El dolor me despertó durante la noche. 3 am. No comenzó como otras tantas veces en que se anunciaba como un pequeño tirón que se acrecentaba poco a poco hasta que me hacía tomar dos pastillas analgésicas. No. Esa vez fue un fulminante rayo friolento que hizo que me revolcara en la cama azotándome después en el suelo.
Me levanté para ir a la cocina en busca de pastillas, tabaco o alcohol. Nada. El esfuerzo, en cambio, fue abrumador: cada paso era un retumbar agonizante.
El tiempo pasaba más despacio que de costumbre. Las experiencias dolorosas de la vida me han enseñado que el tiempo corre o más despacio o más rápido dependiendo del tipo de experiencia que uno tenga. Me arrepentí de no ir al dentista las veces que mi mamá me recomendó su odontóloga. Me arrepentí, también, de no comprar el botiquín que estaban vendiendo en oferta en el supermercado el fin de semana anterior, ¡de la que me habrían salvado las pastillitas verdes que estaban en su interior!. Me arrepentí de muchas cosas. El dolor, ahora entiendo, cuando se presenta como precipicio, hace que nos arrepintamos de muchas cosas. Juré, como juran los que están en el paredón, de llamar al día siguiente a la odontóloga para solicitar una cita. Deseé, como desean los hambrientos, que llegara pronto el día para poder ir.

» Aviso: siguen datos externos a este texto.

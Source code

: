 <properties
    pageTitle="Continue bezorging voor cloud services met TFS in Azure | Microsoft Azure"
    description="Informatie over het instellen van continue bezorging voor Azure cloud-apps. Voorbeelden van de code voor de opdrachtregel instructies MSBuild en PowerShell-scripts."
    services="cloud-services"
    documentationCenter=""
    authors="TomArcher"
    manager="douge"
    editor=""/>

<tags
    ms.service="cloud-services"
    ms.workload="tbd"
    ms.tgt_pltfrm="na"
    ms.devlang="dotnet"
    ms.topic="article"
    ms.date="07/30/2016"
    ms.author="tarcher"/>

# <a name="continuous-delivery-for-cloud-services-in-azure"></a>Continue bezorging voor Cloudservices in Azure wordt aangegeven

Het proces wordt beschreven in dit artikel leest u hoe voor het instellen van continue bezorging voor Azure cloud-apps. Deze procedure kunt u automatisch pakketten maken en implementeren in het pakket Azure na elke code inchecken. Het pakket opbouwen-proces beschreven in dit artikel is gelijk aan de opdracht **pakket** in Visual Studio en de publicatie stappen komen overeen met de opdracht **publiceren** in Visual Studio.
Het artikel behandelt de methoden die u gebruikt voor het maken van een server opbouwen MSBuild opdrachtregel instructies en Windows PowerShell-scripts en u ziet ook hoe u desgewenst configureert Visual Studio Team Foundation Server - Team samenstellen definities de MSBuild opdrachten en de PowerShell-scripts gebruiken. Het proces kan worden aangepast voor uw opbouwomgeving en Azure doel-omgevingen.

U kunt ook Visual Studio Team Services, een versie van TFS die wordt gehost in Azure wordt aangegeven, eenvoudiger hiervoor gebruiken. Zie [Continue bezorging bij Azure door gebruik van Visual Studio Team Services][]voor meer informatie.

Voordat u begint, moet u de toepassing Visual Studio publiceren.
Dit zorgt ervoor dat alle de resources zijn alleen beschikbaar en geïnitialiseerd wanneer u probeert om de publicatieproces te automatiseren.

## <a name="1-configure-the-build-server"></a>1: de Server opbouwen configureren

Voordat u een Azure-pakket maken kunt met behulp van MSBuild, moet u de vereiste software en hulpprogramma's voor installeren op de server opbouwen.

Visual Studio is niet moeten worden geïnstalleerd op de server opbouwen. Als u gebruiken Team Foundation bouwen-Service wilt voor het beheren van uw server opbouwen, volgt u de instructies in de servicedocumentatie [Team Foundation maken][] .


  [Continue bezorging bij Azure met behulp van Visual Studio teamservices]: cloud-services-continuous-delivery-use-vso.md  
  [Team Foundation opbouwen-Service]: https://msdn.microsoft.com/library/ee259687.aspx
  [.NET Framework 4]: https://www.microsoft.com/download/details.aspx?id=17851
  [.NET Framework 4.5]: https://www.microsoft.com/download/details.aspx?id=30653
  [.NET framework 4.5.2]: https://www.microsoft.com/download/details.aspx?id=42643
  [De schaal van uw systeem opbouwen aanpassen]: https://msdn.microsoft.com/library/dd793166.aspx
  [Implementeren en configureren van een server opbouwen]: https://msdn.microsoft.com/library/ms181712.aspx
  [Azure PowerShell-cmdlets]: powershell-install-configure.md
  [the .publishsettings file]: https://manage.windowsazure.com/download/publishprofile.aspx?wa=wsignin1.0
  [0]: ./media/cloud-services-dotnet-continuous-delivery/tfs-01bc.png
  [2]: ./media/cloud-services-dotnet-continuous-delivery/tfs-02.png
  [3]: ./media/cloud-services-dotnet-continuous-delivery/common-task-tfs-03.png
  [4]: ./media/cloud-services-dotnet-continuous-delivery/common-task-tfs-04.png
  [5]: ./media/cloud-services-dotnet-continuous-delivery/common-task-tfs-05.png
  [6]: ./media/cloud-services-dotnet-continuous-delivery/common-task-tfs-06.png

Al llamar me atendió una amable y juvenil voz que apartó para mí una cita a las cinco de la tarde, ¡a las cinco de la tarde! Después de las dos pastillas analgésicas tuve que implementar todo el poderío de los remedios caseros del repertorio de mi madre: clavos, algodones humedecidos con alcohol y una ilegal pero efectiva pócima cuyo ingrediente activo era la marijuana.
Antes de llegar, el sonido característicamente abrumador del aparatito predilecto de los dentistas me anunciaba una sesión de dolor bucal sólo soportable si pensaba en las horas de sufrimiento nocturno que mi muela del juicio me había regalado. Era todo o nada, soportar un piquete dolorosamente aliviador de anestesia o regresar a mi casa a sufrir una noche más de dolor bucal. Le temo al dentista desde que a los ocho años un incauto principiante recién egresado de la facultad de odontología de nuestra universidad había tratado de practicarme una limpieza y, sin ver bien por dónde llevaba el taladro, me taladró la lengua. Un grito infantil mío irrumpió en la sala de espera antes de que yo saliera corriendo de aquel friolento consultorio al que no volví nunca más a pesar de que mis padres habían pagado ya el tratamiento.
Nunca he sabido y, algunas veces me lo he preguntado, por qué hay personas interesadas en estudiar odontología. Qué clase de personas apologetas del dolor están dispuestas a tratar las encías malolientes de aquellos que no acostumbran a usar hilo dental, las caries de aquellos que no van cada seis meses a que les taladren las muelas y soportar el mal aliento de aquellos que acostumbran a guardar los restos de su comida favorita entre sus dientes. No lo sé. Prefiero no saberlo, suficiente tengo con preguntarme por qué yo estudié psicología y no odontología u alguna otra gía.
Cuando por fin entré a la sala de espera del consultorio dental me deslumbró el blanco de las paredes. Fue como un choque con la blancura eterna ultraterrena, pensé en mis pecados. Pensé en la marca de jabón que dice dejar los blancos más blancos que lo absolutamente blanco –más blanco imposible-. Platón no estaría de acuerdo con los ignorantes diseñadores de mercadotecnia. Había allí tres personas sentadas en torno a una mesita que prodigaba revistas viejas para el entretenimiento absurdo: tvnotas, muy interesante, selecciones, uno que otro ejemplar del libro vaquero y recuerdo haber visto un desentonado ejemplar de Letra Franca.
Me acomodé en una sillita junto a una señora ya entrada en los sesenta años y que al parecer también le temía a los tratamientos dentales: no dejaba de mover sus pulgares uno en torno al otro moviéndolos en círculos con el resto de los dedos entrelazados. Frente a mi estaba sentado un tipo cruzado de piernas que cada determinado tiempo cambiaba de posición los pies, un tanto el izquierdo sobre el derecho y otro tanto el derecho sobre el izquierdo mientras tecleaba su teléfono celular. De repente y sin previo aviso se abrió la puerta del consultorio y una odontóloga pronunció mi nombre. Me sentí como el personaje central de American visa cuando le llaman para pasar a la entrevista en la embajada norteamericana. No quería pararme pero mi cuerpo se levantó sin preguntarme. Entré al consultorio y me recosté en aquella fría plancha. El dolor se fue así como había llegado.